Exercise directions: Report every line of the records that contains the word "current".

Dataset content:

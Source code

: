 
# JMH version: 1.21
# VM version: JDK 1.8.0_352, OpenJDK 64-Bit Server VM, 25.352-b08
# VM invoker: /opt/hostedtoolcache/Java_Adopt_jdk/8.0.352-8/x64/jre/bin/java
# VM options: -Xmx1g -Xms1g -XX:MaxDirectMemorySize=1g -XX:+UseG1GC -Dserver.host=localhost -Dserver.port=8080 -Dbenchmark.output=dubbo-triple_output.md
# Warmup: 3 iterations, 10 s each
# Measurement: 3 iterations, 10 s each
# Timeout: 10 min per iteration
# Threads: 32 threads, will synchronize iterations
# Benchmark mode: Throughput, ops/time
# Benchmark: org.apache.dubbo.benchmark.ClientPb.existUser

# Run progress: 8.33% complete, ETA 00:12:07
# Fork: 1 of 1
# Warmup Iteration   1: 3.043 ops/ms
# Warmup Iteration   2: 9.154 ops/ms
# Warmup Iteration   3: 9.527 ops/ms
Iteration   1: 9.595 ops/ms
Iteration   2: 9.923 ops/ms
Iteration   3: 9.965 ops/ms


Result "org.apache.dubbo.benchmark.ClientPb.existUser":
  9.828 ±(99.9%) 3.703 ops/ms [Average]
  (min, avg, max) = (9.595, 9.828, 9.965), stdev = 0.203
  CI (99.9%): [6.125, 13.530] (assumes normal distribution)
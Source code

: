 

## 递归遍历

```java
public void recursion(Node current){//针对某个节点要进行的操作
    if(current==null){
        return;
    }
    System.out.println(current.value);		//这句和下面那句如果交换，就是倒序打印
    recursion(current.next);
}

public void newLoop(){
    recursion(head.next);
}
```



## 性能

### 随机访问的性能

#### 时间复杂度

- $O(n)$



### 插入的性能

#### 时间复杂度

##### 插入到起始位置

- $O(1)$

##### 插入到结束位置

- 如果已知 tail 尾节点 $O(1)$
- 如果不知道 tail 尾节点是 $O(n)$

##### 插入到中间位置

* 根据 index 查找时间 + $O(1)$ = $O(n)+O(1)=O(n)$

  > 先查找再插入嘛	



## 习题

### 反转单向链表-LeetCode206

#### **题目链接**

Output of the exercise:
public void recursion(Node current){//针对某个节点要进行的操作
    if(current==null){
    System.out.println(current.value);		//这句和下面那句如果交换，就是倒序打印
    recursion(current.next);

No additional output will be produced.